At Chyandour Brook, near Madron in Cornwall, there are trees festooned with totems, fetishes and memorial-symbols. Surrounding a sacred spring, rising in a ruined chapel, bent and gnarly trees are decorated with children’s toys, streamers, knotted handkerchiefs and photographs of dead or dying children. I swear I have felt the presence of the pre-Christian Goddess Maddern, moving through the trees, over the leats and culverts that carry the healing water through the valley. Years ago, when I lived near here, in a time when I was mad, I would come at dusk and taste the water. I never saw another soul at the doom-well, but once I came here in the dark, and in the granite altar stone there was a flickering candle and a doll made from plaited corn and yarn. Someone had been here, perhaps they were still here amongst the trees. I ripped an inky page from my notebook and folded it into the roots of a tree – a wish for pagan healing.
In Liverpool, I walk the Everton hills, pausing to read prayer cards for dead people tucked into patches of weeds; memorials for rough sleepers. In spring, wild flowers grow here, wild spirits of hope on the hillside, saints and goddesses, corn cockle and marigold. In trees broken by vandals and the weather, people hang mementoes, remembering departed souls who used to live in the terraced houses lost in the 1960s clearances – including once a Telly Tubby hanging from a branch and looking out to sea. I come here in wild weather, in rain and sleet and snow when the wind eats into these sad shrines and rain erases poems and prayers. What are they wishing for, the people who leave these spells? They are wishing that the dead will come back.
In the crematorium glade where my Sister’s ashes are buried, people decorate the trees with photographs, a pair of mittens, bouquet cellophane tangled in a silver birch. When I walk through this resting place I am passing through a haunted copse of longing, where mourning meets hope, where despair meets time’s healing. I am in this painting. These are the wishing trees.

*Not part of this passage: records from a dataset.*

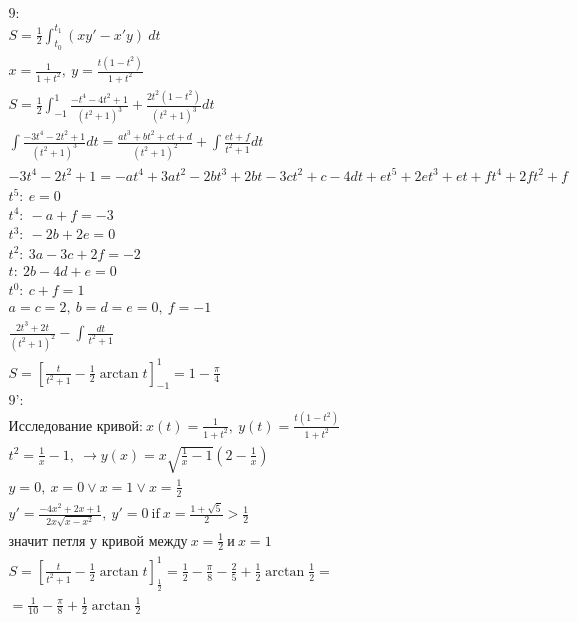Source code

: \documentclass{report}
\begin{document}
\begin{multline}
    \text{9:}\\
    S = \frac{1}{2} \int_{t_0}^{t_1} (xy' - x'y)\ dt\\
    x = \frac{1}{1 + t^2},\ y = \frac{t(1 - t^2)}{1 + t^2}\\
    S = \frac{1}{2} \int_{-1}^{1} \frac{-t^4 - 4t^2 + 1}{(t^2 + 1)^3} + \frac{2t^2(1 - t^2)}{(t^2 + 1)^3} dt\\
    \int \frac{-3t^4 - 2t^2 + 1}{(t^2 + 1)^3} dt = \frac{at^3 + bt^2 + ct + d}{(t^2 + 1)^2} + \int \frac{et + f}{t^2 + 1} dt\\
    -3t^4 - 2t^2 + 1 = -at^4 + 3at^2 - 2bt^3 + 2bt - 3ct^2 + c - 4dt + et^5 + 2et^3 + et + ft^4 + 2ft^2 + f\\
    t^5:\ e = 0\\
    t^4:\ -a + f = -3\\
    t^3:\ -2b + 2e = 0\\
    t^2:\ 3a - 3c + 2f = -2\\
    t:\ 2b - 4d + e = 0\\
    t^0:\ c + f = 1\\
    a = c = 2,\ b = d = e = 0,\ f = -1\\
    \frac{2t^3 + 2t}{(t^2 + 1)^2} - \int \frac{dt}{t^2 + 1}\\
    S = [\frac{t}{t^2 + 1} - \frac{1}{2} \arctan{t}]_{-1}^{1} =
    1 - \frac{\pi}{4}\\
    \text{9':}\\
    \text{Исследование кривой:}\ x(t) = \frac{1}{1 + t^2},\ y(t) = \frac{t(1 - t^2)}{1 + t^2}\\
    t^2 = \frac{1}{x} - 1,\ \to y(x) = x\sqrt{\frac{1}{x} - 1}(2 - \frac{1}{x})\\
    y = 0,\ x = 0 \lor x = 1 \lor x = \frac{1}{2}\\
    y' = \frac{-4x^2 + 2x + 1}{2x \sqrt{x - x^2}},\ y' = 0\ \text{if}\
    x = \frac{1 + \sqrt{5}}{2} > \frac{1}{2}\\
    \text{значит петля у кривой между}\ x = \frac{1}{2}\ \text{и}\ x = 1\\
    S = [\frac{t}{t^2 + 1} - \frac{1}{2}\arctan{t}]_{\frac{1}{2}}^{1} = 
    \frac{1}{2} - \frac{\pi}{8} - \frac{2}{5} + \frac{1}{2} \arctan{\frac{1}{2}} =\\
    = \frac{1}{10} - \frac{\pi}{8} + \frac{1}{2} \arctan{\frac{1}{2}}\\
\end{multline}
\end{document}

Look – there are children hanging banners of bright silk in branches, sending messages to ghosts.
Jeff Young is a dramatist for theatre, radio and TV. His memoir, Ghost Town: a Liverpool Shadowplay, was published in 2020 by Little Toller and was shortlisted for the Costa Book Awards.
Lara Cobden is a figurative painter living and working in Norfolk. Her oil on linen, A Year of Ghost Wishes, was selected for the John Moores Painting Prize 2020, and ‘is an attempt to convey a year in the life of such a tree during 2019, and the hopeful/hopeless act of leaving a wish.’
This new text has been commissioned by the John Moores Painting Prize and is part of a creative-critical series published exclusively by The Double Negative during April and May. Writers were given free rein and approximately 500 words to respond to any painting or paintings from the 2020 exhibition, and in any style, tone or format that they wished to use.
The John Moores Painting Prize provides a platform for artists to inspire, disrupt and challenge the British painting art scene. Established in 1957, it is the UK’s longest running painting competition. For over 60 years the John Moores has brought to Liverpool the best contemporary painting from across the UK and has over that time, developed a legacy of supporting artists at all stages in their careers – undiscovered, emerging and established. All entries are judged anonymously. The John Moores 2020 jurors were: Hurvin Anderson, Alison Goldfrapp, Jennifer Higgie, Gu Wenda and Michelle Williams Gamaker.